**What the task asks:** Each line of the listing that contains "inside" should be found and copied.

══ The data ══

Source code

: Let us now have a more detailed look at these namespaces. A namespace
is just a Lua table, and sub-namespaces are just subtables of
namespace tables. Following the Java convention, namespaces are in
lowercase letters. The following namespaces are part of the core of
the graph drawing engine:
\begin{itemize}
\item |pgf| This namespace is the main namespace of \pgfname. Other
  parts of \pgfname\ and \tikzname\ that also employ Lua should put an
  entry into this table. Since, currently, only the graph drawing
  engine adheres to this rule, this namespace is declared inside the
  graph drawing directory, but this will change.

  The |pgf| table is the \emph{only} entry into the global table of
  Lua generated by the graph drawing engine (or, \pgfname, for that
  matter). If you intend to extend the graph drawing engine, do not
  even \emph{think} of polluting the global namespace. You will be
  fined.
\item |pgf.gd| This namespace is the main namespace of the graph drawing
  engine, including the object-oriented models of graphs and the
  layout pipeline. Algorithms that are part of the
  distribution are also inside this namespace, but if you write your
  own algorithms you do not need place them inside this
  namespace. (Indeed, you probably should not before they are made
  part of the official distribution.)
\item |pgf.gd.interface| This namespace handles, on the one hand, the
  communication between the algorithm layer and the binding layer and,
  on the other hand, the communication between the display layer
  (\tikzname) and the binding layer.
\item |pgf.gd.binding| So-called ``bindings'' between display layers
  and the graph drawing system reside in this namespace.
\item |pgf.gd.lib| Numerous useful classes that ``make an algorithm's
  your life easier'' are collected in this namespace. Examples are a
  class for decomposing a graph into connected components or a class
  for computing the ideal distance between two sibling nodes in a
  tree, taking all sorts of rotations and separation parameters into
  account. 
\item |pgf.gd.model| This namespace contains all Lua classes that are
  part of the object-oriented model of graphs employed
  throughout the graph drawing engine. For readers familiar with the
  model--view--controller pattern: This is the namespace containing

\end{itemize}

═══

**Reply:**
  engine adheres to this rule, this namespace is declared inside the
  distribution are also inside this namespace, but if you write your
  own algorithms you do not need place them inside this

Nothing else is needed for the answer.